*Stored entries*.

_ _ _ _ _

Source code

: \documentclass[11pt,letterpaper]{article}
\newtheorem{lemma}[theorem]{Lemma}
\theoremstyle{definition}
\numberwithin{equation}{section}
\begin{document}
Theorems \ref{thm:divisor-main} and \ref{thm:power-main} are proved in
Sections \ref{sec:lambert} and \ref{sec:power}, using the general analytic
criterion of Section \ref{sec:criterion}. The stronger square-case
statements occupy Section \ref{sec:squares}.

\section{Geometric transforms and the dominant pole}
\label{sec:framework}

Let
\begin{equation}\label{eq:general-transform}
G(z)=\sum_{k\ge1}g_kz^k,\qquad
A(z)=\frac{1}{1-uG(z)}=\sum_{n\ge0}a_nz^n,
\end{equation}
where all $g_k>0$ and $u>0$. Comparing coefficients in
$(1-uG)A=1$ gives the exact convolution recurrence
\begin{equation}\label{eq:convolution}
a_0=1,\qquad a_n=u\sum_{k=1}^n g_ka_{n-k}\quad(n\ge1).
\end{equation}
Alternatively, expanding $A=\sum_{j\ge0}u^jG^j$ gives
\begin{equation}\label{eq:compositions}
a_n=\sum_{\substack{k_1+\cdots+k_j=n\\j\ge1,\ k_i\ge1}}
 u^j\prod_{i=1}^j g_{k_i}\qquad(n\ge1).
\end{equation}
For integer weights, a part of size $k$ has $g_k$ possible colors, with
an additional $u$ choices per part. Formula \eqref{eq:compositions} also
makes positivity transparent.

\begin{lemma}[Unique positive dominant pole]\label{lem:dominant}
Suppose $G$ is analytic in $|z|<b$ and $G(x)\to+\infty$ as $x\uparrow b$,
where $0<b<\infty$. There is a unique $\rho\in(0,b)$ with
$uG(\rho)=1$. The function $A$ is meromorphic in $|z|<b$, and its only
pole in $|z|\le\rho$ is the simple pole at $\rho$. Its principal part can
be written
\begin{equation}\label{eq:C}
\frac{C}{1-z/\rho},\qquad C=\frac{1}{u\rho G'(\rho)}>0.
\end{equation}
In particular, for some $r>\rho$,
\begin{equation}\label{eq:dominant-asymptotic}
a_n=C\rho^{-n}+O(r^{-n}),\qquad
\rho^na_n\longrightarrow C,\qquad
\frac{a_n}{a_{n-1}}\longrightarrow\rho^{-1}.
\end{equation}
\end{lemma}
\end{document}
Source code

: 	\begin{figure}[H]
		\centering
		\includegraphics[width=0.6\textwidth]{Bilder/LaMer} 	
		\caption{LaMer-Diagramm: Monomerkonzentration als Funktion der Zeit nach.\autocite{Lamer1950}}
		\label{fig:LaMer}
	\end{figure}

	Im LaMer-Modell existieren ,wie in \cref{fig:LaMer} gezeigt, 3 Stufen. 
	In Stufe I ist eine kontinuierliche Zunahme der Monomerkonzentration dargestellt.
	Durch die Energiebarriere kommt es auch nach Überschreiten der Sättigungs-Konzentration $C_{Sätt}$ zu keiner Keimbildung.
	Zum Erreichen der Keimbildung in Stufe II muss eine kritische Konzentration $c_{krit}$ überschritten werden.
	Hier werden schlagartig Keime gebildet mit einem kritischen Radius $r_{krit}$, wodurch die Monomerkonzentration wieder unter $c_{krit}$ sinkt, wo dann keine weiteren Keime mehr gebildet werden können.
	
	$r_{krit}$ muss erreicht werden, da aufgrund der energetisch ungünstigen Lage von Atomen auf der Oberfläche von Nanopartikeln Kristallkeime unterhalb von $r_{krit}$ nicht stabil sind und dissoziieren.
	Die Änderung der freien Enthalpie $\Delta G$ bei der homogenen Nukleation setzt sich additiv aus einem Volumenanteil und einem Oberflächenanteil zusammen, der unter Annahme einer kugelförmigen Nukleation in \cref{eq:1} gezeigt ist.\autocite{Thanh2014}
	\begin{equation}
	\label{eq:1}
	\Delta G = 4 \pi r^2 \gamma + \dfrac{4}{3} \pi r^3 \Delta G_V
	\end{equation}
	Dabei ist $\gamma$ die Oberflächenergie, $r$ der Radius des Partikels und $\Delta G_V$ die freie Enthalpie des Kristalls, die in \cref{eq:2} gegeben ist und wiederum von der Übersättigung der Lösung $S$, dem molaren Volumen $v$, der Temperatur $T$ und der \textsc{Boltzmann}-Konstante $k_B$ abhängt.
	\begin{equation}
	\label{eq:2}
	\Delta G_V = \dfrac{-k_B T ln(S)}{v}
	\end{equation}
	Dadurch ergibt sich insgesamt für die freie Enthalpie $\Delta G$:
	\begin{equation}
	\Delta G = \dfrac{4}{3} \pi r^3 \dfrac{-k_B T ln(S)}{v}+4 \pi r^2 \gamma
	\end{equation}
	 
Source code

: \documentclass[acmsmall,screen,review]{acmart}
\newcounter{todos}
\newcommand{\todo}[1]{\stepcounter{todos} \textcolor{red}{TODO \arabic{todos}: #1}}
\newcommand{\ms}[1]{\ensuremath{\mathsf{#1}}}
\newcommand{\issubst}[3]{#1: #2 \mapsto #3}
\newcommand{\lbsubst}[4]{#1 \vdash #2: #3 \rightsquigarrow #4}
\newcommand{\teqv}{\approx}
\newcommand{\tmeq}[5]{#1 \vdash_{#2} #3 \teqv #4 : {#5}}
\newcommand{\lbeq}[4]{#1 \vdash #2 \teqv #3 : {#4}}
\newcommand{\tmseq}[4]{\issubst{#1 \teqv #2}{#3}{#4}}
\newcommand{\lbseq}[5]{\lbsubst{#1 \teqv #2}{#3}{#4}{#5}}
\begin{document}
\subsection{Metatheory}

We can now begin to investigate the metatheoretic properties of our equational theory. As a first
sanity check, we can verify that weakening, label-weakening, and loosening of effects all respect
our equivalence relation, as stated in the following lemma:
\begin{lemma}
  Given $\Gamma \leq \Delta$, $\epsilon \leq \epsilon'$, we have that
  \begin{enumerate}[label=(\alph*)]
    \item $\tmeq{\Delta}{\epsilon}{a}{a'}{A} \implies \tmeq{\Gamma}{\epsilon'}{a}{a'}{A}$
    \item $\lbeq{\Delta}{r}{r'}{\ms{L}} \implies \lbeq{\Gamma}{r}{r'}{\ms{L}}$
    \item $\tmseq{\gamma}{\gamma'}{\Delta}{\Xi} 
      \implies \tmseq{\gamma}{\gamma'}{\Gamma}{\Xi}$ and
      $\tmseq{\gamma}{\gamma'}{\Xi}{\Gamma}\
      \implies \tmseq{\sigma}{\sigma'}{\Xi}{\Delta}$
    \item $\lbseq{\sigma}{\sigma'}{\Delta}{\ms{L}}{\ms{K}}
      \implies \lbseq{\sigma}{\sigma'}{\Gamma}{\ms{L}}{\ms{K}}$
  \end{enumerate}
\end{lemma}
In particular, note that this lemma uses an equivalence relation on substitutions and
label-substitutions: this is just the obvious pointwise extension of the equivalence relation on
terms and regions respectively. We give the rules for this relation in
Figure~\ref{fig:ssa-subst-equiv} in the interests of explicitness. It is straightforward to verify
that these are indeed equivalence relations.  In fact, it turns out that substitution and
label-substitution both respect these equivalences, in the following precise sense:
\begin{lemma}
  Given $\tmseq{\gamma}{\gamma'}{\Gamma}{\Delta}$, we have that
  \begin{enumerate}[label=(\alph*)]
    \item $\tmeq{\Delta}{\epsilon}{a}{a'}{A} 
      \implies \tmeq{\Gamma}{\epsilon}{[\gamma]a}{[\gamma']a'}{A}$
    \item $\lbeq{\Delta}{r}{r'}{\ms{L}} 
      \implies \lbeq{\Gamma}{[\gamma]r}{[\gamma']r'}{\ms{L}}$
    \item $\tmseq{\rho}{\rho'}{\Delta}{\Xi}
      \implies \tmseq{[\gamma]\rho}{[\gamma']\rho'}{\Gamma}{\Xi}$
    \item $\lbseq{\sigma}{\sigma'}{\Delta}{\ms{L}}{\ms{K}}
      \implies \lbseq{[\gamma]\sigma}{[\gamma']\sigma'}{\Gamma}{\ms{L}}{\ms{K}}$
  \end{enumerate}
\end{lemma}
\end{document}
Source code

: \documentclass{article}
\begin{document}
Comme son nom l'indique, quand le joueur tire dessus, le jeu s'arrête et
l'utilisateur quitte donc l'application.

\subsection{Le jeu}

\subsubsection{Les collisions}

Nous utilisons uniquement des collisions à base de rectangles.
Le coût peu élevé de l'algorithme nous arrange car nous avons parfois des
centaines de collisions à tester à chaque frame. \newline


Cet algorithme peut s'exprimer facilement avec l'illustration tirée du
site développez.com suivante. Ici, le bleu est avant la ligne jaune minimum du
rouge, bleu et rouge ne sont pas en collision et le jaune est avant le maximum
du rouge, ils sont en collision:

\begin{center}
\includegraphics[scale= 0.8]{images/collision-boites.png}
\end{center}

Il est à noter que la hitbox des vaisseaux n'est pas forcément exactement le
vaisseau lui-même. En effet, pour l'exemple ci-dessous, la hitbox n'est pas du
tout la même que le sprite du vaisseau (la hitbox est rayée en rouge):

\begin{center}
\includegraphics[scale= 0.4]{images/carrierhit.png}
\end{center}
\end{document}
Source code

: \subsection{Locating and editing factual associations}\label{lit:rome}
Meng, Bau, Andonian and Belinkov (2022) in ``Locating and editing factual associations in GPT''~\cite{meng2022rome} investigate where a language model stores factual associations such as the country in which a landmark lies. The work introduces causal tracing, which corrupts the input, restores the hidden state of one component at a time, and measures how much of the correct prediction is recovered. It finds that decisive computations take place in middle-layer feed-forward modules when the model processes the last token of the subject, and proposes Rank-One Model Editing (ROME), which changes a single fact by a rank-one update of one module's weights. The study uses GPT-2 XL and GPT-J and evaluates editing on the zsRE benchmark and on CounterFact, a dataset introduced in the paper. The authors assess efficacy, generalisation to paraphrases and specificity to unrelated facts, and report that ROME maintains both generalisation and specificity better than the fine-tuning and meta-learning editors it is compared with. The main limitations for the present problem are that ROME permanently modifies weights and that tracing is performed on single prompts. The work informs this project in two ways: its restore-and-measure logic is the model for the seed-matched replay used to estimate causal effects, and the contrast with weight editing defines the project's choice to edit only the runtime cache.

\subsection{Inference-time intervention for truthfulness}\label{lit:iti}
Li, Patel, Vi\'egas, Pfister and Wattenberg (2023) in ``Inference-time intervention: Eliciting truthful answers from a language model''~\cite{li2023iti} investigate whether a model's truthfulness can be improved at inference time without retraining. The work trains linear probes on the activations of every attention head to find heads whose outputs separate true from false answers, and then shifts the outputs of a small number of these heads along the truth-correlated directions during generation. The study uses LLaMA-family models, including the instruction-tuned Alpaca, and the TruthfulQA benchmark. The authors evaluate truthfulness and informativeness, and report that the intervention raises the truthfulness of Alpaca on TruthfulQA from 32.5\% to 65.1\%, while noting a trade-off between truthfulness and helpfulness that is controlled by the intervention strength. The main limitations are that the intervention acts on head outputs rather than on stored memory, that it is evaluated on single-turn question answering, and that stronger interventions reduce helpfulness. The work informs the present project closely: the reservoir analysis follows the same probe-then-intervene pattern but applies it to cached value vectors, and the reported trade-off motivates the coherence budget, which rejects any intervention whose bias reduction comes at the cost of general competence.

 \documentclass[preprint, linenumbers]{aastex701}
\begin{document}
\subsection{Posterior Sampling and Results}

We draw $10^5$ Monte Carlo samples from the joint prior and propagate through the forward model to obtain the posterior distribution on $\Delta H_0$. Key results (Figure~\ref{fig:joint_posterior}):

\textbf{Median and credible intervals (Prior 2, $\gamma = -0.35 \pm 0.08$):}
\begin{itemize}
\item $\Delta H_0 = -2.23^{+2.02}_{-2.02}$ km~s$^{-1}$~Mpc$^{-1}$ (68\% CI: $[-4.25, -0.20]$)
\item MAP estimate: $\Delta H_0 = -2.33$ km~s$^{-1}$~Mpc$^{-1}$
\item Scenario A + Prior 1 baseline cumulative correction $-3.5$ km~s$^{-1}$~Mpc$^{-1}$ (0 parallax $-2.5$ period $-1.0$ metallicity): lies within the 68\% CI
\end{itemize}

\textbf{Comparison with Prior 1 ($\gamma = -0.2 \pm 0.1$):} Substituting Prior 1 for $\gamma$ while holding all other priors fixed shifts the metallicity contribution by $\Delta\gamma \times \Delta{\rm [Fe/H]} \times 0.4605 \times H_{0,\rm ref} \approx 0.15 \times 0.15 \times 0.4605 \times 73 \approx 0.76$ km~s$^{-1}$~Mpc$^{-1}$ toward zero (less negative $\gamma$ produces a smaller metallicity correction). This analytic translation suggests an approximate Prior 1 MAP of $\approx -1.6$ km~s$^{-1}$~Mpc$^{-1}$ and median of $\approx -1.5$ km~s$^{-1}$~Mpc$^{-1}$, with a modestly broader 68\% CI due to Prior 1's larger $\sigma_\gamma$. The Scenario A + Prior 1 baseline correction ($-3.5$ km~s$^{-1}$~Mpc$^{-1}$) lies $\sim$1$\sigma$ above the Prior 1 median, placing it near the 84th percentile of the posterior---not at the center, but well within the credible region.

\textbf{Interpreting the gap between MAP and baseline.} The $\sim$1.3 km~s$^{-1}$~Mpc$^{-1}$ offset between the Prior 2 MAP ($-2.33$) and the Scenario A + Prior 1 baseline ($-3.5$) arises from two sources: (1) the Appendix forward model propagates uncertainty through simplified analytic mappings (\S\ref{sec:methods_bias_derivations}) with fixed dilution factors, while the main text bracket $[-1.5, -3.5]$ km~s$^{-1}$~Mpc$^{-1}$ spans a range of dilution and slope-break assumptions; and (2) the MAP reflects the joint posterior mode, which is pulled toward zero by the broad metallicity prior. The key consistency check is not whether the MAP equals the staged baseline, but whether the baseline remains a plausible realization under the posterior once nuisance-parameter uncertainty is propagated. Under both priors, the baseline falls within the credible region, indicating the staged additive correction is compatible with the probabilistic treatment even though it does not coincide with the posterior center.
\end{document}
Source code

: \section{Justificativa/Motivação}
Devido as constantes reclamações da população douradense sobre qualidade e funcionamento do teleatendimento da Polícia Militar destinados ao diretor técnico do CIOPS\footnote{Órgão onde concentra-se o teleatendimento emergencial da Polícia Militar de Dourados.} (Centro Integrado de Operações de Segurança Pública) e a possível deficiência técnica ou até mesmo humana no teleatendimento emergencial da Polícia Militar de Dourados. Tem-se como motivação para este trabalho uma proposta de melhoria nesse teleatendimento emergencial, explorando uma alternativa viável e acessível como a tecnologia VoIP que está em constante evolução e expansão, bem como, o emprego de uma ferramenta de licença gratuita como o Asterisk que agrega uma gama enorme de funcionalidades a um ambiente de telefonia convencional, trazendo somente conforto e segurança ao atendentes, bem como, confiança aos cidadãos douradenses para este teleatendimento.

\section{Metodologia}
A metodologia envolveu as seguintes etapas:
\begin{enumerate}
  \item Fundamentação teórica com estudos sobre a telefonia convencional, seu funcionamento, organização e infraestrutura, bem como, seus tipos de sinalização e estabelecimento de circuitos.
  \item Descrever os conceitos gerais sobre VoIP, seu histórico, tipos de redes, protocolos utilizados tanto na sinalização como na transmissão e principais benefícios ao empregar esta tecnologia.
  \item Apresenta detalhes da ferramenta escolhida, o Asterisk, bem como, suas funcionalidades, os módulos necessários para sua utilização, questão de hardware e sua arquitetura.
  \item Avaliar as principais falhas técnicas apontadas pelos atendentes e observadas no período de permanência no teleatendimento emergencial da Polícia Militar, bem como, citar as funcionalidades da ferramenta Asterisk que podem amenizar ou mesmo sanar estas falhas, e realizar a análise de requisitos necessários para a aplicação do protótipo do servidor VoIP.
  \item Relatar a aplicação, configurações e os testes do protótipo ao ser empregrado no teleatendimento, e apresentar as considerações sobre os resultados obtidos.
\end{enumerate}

_ _ _ _ _

*Exercise brief*. In the records, which lines mention the word "tipos"? Copy those lines.

*Solution to the exercise*.
  \item Fundamentação teórica com estudos sobre a telefonia convencional, seu funcionamento, organização e infraestrutura, bem como, seus tipos de sinalização e estabelecimento de circuitos.
  \item Descrever os conceitos gerais sobre VoIP, seu histórico, tipos de redes, protocolos utilizados tanto na sinalização como na transmissão e principais benefícios ao empregar esta tecnologia.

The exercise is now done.